Margaret Atwood’s Cat’s Eye, published in 1988, is a novel about the experience of Elaine Risley, who goes back to her hometown Toronto and confronts (or rather, is haunted by) memories of her family, her childhood bully Cordelia, and her life as an artist. I stumbled upon the book in a second-handed English Bookstore located in Lisbon, a city much like the Toronto Atwood described in the novel: rather peaceful, artistic, yet to some degree, boring and dull. Despite some other tantalizing choices, I eventually decided to take Cat’s Eye home. What hooked me into the book was this paragraph: “But I began then to think of time as having a shape, something you could see, like a series of liquid transparencies, one laid on top of another. You don’t look back along time but down through it, like water. Sometimes this comes to the surface, sometimes that, sometimes nothing. Nothing goes away.” Other than the beauty of Atwood’s writing itself, this metaphor of time seems to reveal something deeper about the narrator, and I could not refuse to continue reading.

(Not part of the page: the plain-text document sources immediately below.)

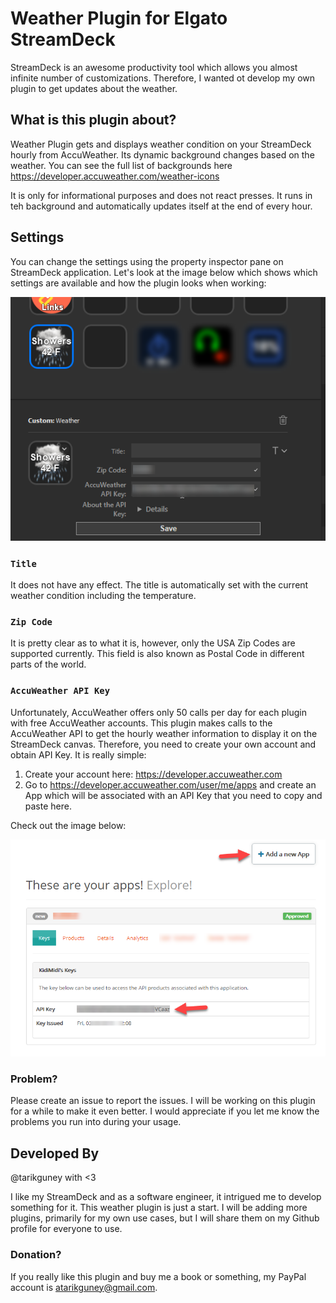 # Weather Plugin for Elgato StreamDeck

StreamDeck is an awesome productivity tool which allows you almost infinite number of customizations. Therefore, I wanted ot develop my own plugin to get updates about the weather.

## What is this plugin about?

Weather Plugin gets and displays weather condition on your StreamDeck hourly from AccuWeather. Its dynamic background changes based on the weather. You can see the full list of backgrounds here https://developer.accuweather.com/weather-icons

It is only for informational purposes and does not react presses. It runs in teh background and automatically updates itself at the end of every hour.

## Settings

You can change the settings using the property inspector pane on StreamDeck application. Let's look at the image below which shows which settings are available and how the plugin looks when working:

![weather-plugin](mainlook.png)

### `Title`

It does not have any effect. The title is automatically set with the current weather condition including the temperature.


### `Zip Code`

It is pretty clear as to what it is, however, only the USA Zip Codes are supported currently. This field is also known as Postal Code in different parts of the world.

### `AccuWeather API Key`

Unfortunately, AccuWeather offers only 50 calls per day for each plugin with free AccuWeather accounts. This plugin makes calls to the AccuWeather API to get the hourly weather information to display it on the StreamDeck canvas. Therefore, you need to create your own account and obtain API Key. It is really simple:

1. Create your account here: https://developer.accuweather.com
2. Go to https://developer.accuweather.com/user/me/apps and create an App which will be associated with an API Key that you need to copy and paste here.

Check out the image below:

![api-key](key-acquisition.png)

### Problem?

Please create an issue to report the issues. I will be working on this plugin for a while to make it even better. I would appreciate if you let me know the problems you run into during your usage.

## Developed By

@tarikguney with <3

I like my StreamDeck and as a software engineer, it intrigued me to develop something for it. This weather plugin is just a start. I will be adding more plugins, primarily for my own use cases, but I will share them on my Github profile for everyone to use.

### Donation?
If you really like this plugin and buy me a book or something, my PayPal account is atarikguney@gmail.com. 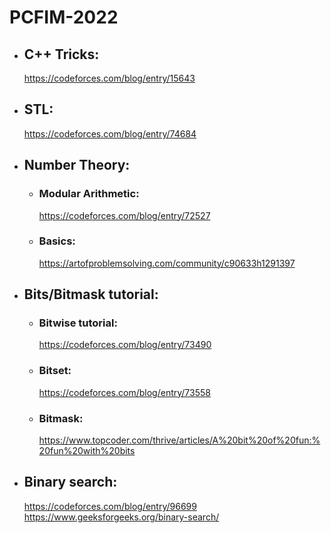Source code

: # PCFIM-2022

- ## C++ Tricks:
    https://codeforces.com/blog/entry/15643
- ## STL:
    https://codeforces.com/blog/entry/74684
- ## Number Theory:
    - ### Modular Arithmetic:
       https://codeforces.com/blog/entry/72527
    - ### Basics:
       https://artofproblemsolving.com/community/c90633h1291397
- ## Bits/Bitmask tutorial:
    - ### Bitwise tutorial:
        https://codeforces.com/blog/entry/73490
    - ### Bitset:
        https://codeforces.com/blog/entry/73558
    - ### Bitmask:
        https://www.topcoder.com/thrive/articles/A%20bit%20of%20fun:%20fun%20with%20bits
- ## Binary search:
    https://codeforces.com/blog/entry/96699
    https://www.geeksforgeeks.org/binary-search/ 
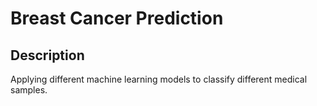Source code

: # Breast Cancer Prediction
 
## Description

Applying different machine learning models to classify different medical samples.
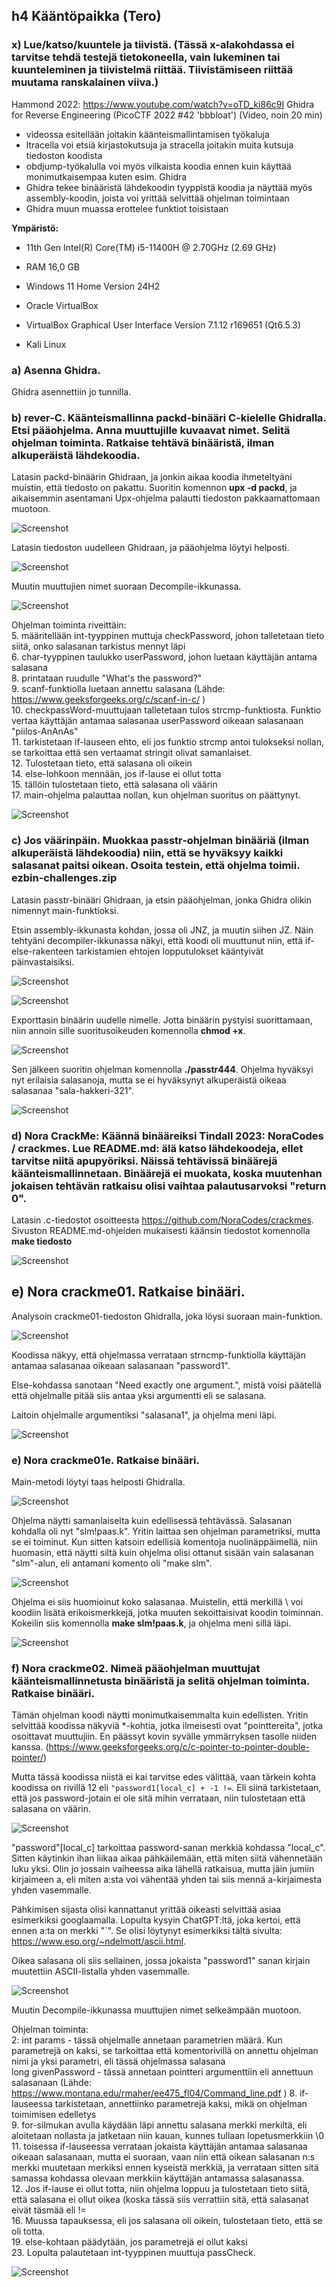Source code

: ## h4 Kääntöpaikka (Tero)

### x) Lue/katso/kuuntele ja tiivistä. (Tässä x-alakohdassa ei tarvitse tehdä testejä tietokoneella, vain lukeminen tai kuunteleminen ja tiivistelmä riittää. Tiivistämiseen riittää muutama ranskalainen viiva.)

Hammond 2022: https://www.youtube.com/watch?v=oTD_ki86c9I Ghidra for Reverse Engineering (PicoCTF 2022 #42 'bbbloat') (Video, noin 20 min)
- videossa esitellään joitakin käänteismallintamisen työkaluja
- ltracella voi etsiä kirjastokutsuja ja stracella joitakin muita kutsuja tiedoston koodista
- obdjump-työkalulla voi myös vilkaista koodia ennen kuin käyttää monimutkaisempaa kuten esim. Ghidra
- Ghidra tekee binääristä lähdekoodin tyyppistä koodia ja näyttää myös assembly-koodin, joista voi yrittää selvittää ohjelman toimintaan
- Ghidra muun muassa erottelee funktiot toisistaan 


__Ympäristö:__
- 11th Gen Intel(R) Core(TM) i5-11400H @ 2.70GHz (2.69 GHz)
- RAM 16,0 GB
- Windows 11 Home Version 24H2

- Oracle VirtualBox
- VirtualBox Graphical User Interface Version 7.1.12 r169651 (Qt6.5.3)

- Kali Linux 

### a) Asenna Ghidra.
Ghidra asennettiin jo tunnilla.

### b) rever-C. Käänteismallinna packd-binääri C-kielelle Ghidralla. Etsi pääohjelma. Anna muuttujille kuvaavat nimet. Selitä ohjelman toiminta. Ratkaise tehtävä binääristä, ilman alkuperäistä lähdekoodia. 

Latasin packd-binäärin Ghidraan, ja jonkin aikaa koodia ihmeteltyäni muistin, että tiedosto on pakattu. Suoritin komennon __upx -d packd__, ja aikaisemmin asentamani Upx-ohjelma palautti tiedoston pakkaamattomaan muotoon.

![Screenshot](h4_unpackd.png)

Latasin tiedoston uudelleen Ghidraan, ja pääohjelma löytyi helposti.

![Screenshot](h4_alkup.png)

Muutin muuttujien nimet suoraan Decompile-ikkunassa.

![Screenshot](packd_rn.png)

Ohjelman toiminta riveittäin:  
5. määritellään int-tyyppinen muttuja checkPassword, johon talletetaan tieto siitä, onko salasanan tarkistus mennyt läpi  
6. char-tyyppinen taulukko userPassword, johon luetaan käyttäjän antama salasana  
8. printataan ruudulle "What's the password?"  
9. scanf-funktiolla luetaan annettu salasana  (Lähde: 
https://www.geeksforgeeks.org/c/scanf-in-c/ )  
10. checkpassWord-muuttujaan talletetaan tulos strcmp-funktiosta. Funktio vertaa käyttäjän antamaa salasanaa userPassword oikeaan salasanaan "piilos-AnAnAs"  
11. tarkistetaan if-lauseen ehto, eli jos funktio strcmp antoi tulokseksi nollan, se tarkoittaa että sen vertaamat stringit olivat samanlaiset.   
12. Tulostetaan tieto, että salasana oli oikein  
14. else-lohkoon mennään, jos if-lause ei ollut totta  
15. tällöin tulostetaan tieto, että salasana oli väärin  
17. main-ohjelma palauttaa nollan, kun ohjelman suoritus on päättynyt.  

![Screenshot](packd_rn2.png)

### c) Jos väärinpäin. Muokkaa passtr-ohjelman binääriä (ilman alkuperäistä lähdekoodia) niin, että se hyväksyy kaikki salasanat paitsi oikean. Osoita testein, että ohjelma toimii. ezbin-challenges.zip

Latasin passtr-binääri Ghidraan, ja etsin pääohjelman, jonka Ghidra olikin nimennyt main-funktioksi. 

Etsin assembly-ikkunasta kohdan, jossa oli JNZ, ja muutin siihen JZ. Näin tehtyäni decompiler-ikkunassa näkyi, että koodi oli muuttunut niin, että if-else-rakenteen tarkistamien ehtojen lopputulokset kääntyivät päinvastaisiksi.

![Screenshot](h4jnz.png)


![Screenshot](h4jz.png)


Exporttasin binäärin uudelle nimelle. Jotta binäärin pystyisi suorittamaan, niin annoin sille suoritusoikeuden komennolla __chmod +x__.

![Screenshot](h4_export.png)

Sen jälkeen suoritin ohjelman komennolla __./passtr444__. Ohjelma hyväksyi nyt erilaisia salasanoja, mutta se ei hyväksynyt alkuperäistä oikeaa salasanaa "sala-hakkeri-321".

![Screenshot](h4_nobonus.png)

### d) Nora CrackMe: Käännä binääreiksi Tindall 2023: NoraCodes / crackmes. Lue README.md: älä katso lähdekoodeja, ellet tarvitse niitä apupyöriksi. Näissä tehtävissä binäärejä käänteismallinnetaan. Binäärejä ei muokata, koska muutenhan jokaisen tehtävän ratkaisu olisi vaihtaa palautusarvoksi "return 0".

Latasin .c-tiedostot osoitteesta https://github.com/NoraCodes/crackmes. Sivuston README.md-ohjeiden mukaisesti käänsin tiedostot komennolla __make tiedosto__

![Screenshot](h4_make.png)

## e) Nora crackme01. Ratkaise binääri.

Analysoin crackme01-tiedoston Ghidralla, joka löysi suoraan main-funktion.

![Screenshot](h4_c01.png)

Koodissa näkyy, että ohjelmassa verrataan strncmp-funktiolla käyttäjän antamaa salasanaa oikeaan salasanaan "password1". 

Else-kohdassa sanotaan "Need exactly one argument.", mistä voisi päätellä että ohjelmalle pitää siis antaa yksi argumentti eli se salasana.

Laitoin ohjelmalle argumentiksi "salasana1", ja ohjelma meni läpi.

![Screenshot](h4_c01ok.png)

### e) Nora crackme01e. Ratkaise binääri.

Main-metodi löytyi taas helposti Ghidralla. 

![Screenshot](h4_comp.png)

Ohjelma näytti samanlaiselta kuin edellisessä tehtävässä. Salasanan kohdalla oli nyt "slm!paas.k". Yritin laittaa sen ohjelman parametriksi, mutta se ei toiminut. Kun sitten katsoin edellisiä komentoja nuolinäppäimellä, niin huomasin, että näytti siltä kuin ohjelma olisi ottanut sisään vain salasanan "slm"-alun, eli antamani komento oli "make slm".

![Screenshot](h4_c1eslm.png)

Ohjelma ei siis huomioinut koko salasanaa. Muistelin, että merkillä \ voi koodiin lisätä erikoismerkkejä, jotka muuten sekoittaisivat koodin toiminnan. Kokeilin siis komennolla __make slm\!paas.k__, ja ohjelma meni sillä läpi.

![Screenshot](h4_c1eslmok.png)



### f) Nora crackme02. Nimeä pääohjelman muuttujat käänteismallinnetusta binääristä ja selitä ohjelman toiminta. Ratkaise binääri.

Tämän ohjelman koodi näytti monimutkaisemmalta kuin edellisten. Yritin selvittää koodissa näkyviä *-kohtia, jotka ilmeisesti ovat "pointtereita", jotka osoittavat muuttujiin. En päässyt kovin syvälle ymmärryksen tasolle niiden kanssa. (https://www.geeksforgeeks.org/c/c-pointer-to-pointer-double-pointer/)

Mutta tässä koodissa niistä ei kai tarvitse edes välittää, vaan tärkein kohta koodissa on rivillä 12 eli `"password1[local_c] + -1 !=`. Eli siinä tarkistetaan, että jos password-jotain ei ole sitä mihin verrataan, niin tulostetaan että salasana on väärin.

![Screenshot](h4_cror.png)



"password"[local_c] tarkoittaa password-sanan merkkiä kohdassa "local_c". Sitten käytinkin ihan liikaa aikaa pähkäilemään, että miten siitä vähennetään luku yksi. Olin jo jossain vaiheessa aika lähellä ratkaisua, mutta jäin jumiin kirjaimeen a, eli miten a:sta voi vähentää yhden tai siis mennä a-kirjaimesta yhden vasemmalle. 

Pähkimisen sijasta olisi kannattanut yrittää oikeasti selvittää asiaa esimerkiksi googlaamalla. Lopulta kysyin ChatGPT:ltä, joka kertoi, että ennen a:ta on merkki "`". Se olisi löytynyt esimerkiksi tältä sivulta: https://www.eso.org/~ndelmott/ascii.html. 

Oikea salasana oli siis sellainen, jossa jokaista "password1" sanan kirjain muutettiin ASCII-listalla yhden vasemmalle.

![Screenshot](h4_cror.png)




Muutin Decompile-ikkunassa muuttujien nimet selkeämpään muotoon.

Ohjelman toiminta:    
2: int params - tässä ohjelmalle annetaan parametrien määrä. Kun parametrejä on kaksi, se tarkoittaa että komentorivillä on annettu ohjelman nimi ja yksi parametri, eli tässä ohjelmassa salasana   
long givenPassword - tässä annetaan pointteri argumenttiin eli annettuun salasanaan (Lähde: https://www.montana.edu/rmaher/ee475_fl04/Command_line.pdf )
8. if-lauseessa tarkistetaan, annettiinko parametrejä kaksi, mikä on ohjelman toimimisen edelletys  
9. for-silmukan avulla käydään läpi annettu salasana merkki merkiltä, eli aloitetaan nollasta ja jatketaan niin kauan, kunnes tullaan lopetusmerkkiin \0  
11. toisessa if-lauseessa verrataan jokaista käyttäjän antamaa salasanaa oikeaan salasanaan, mutta ei suoraan, vaan niin että oikean salasanan n:s merkki muutetaan merkiksi ennen kyseistä merkkiä, ja verrataan sitten sitä samassa kohdassa olevaan merkkiin käyttäjän antamassa salasanassa.   
12. Jos if-lause ei ollut totta, niin ohjelma loppuu ja tulostetaan tieto siitä, että salasana ei ollut oikea (koska tässä siis verrattiin sitä, että salasanat eivät täsmää eli !=  
16. Muussa tapauksessa, eli jos salasana oli oikein, tulostetaan tieto, että se oli totta.  
19. else-kohtaan päädytään, jos parametrejä ei ollut kaksi  
23. Lopulta palautetaan int-tyyppinen muuttuja passCheck.  

![Screenshot](h4_vikaa.png)





    
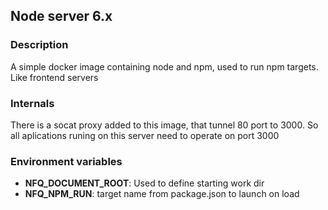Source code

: ## Node server 6.x

### Description
A simple docker image containing node and npm, used to run npm targets. Like frontend servers

### Internals
There is a socat proxy added to this image, that tunnel 80 port to 3000. So all aplications runing on this server need to operate on port 3000

### Environment variables
* __NFQ_DOCUMENT_ROOT__:  Used to define starting work dir
* __NFQ_NPM_RUN__: target name from package.json to launch on load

The book begins by talking about Elaine’s experience returning to Toronto in preparation of her painting retrospective. As she walks on the street, memories start to emerge. Atwood then starts to reveal her interwoven narrative: Readers are sometimes brought back to Elaine’s childhood, brought back to the present, and back to the past again. From this constant travel of time, we see how Elaine’s present is closely related to her past, and how the present juxtaposes with the past. We could be reading about Elain’s love history as a woman in her twenties, and go right to her understanding of love after a failed marriage.
Cat’s Eye is in no way a consoling book. The interwoven narrative structure gives us a glimpse into the trap Elaine has caught herself in. Throughout the book, her situation hardly had any essential change. She is always caught up in the memories that seem inescapable, and frankly, she seems to live in those memories in parallel with the present. Elaine does not know where she belongs, yet she spends more time dwelling on the past than looking for a way out. This brings me back to the time metaphor at the beginning of the book. Indeed, “you don’t look back along time but down through it, like water.” Elaine is drowned in the water, and “nothing goes away.”